▶ _Work required_
Though the entries contain pictures, the copy you make should hold only the rest, exactly as written.

(Saved entries)
==========

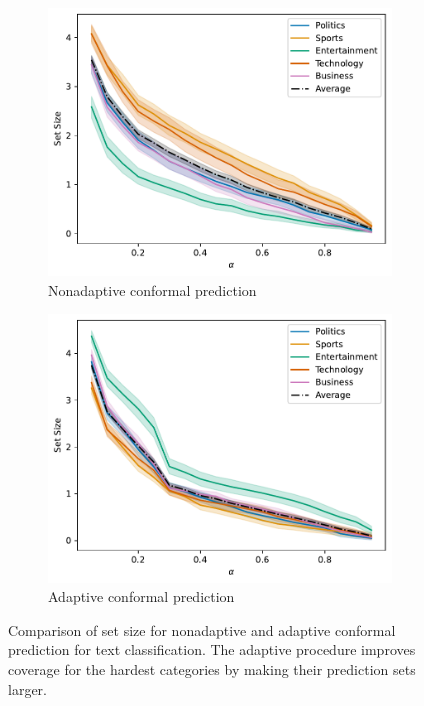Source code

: \documentclass[a4paper, 12pt]{article}
\begin{document}
\begin{figure}[ht]
    \centering
    \begin{subfigure}[b]{0.8\linewidth}
        \includegraphics[width=\linewidth]{figures/nonadaptive_set_size.pdf}
        \caption{Nonadaptive conformal prediction}
        \label{fig:nonadaptive_set_size}
    \end{subfigure}
    \begin{subfigure}[b]{0.8\linewidth}
        \includegraphics[width=\linewidth]{figures/adaptive_set_size.pdf}
        \caption{Adaptive conformal prediction}
        \label{fig:adaptive_set_size}
    \end{subfigure}
    \caption{Comparison of set size for nonadaptive and adaptive conformal prediction for text classification. The adaptive procedure improves coverage for the hardest categories by making their prediction sets larger.}
    \label{fig:set_size}
\end{figure}



\newpage
\printbibliography %
\end{document}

==========

▶ _Response to the exercise_
Source code

: \documentclass[a4paper, 12pt]{article}
\begin{document}
\begin{figure}[ht]
    \centering
    \begin{subfigure}[b]{0.8\linewidth}
        \includegraphics[width=\linewidth]{figures/nonadaptive_set_size.pdf}
        \caption{Nonadaptive conformal prediction}
        \label{fig:nonadaptive_set_size}
    \end{subfigure}
    \begin{subfigure}[b]{0.8\linewidth}
        \includegraphics[width=\linewidth]{figures/adaptive_set_size.pdf}
        \caption{Adaptive conformal prediction}
        \label{fig:adaptive_set_size}
    \end{subfigure}
    \caption{Comparison of set size for nonadaptive and adaptive conformal prediction for text classification. The adaptive procedure improves coverage for the hardest categories by making their prediction sets larger.}
    \label{fig:set_size}
\end{figure}



\newpage
\printbibliography %
\end{document}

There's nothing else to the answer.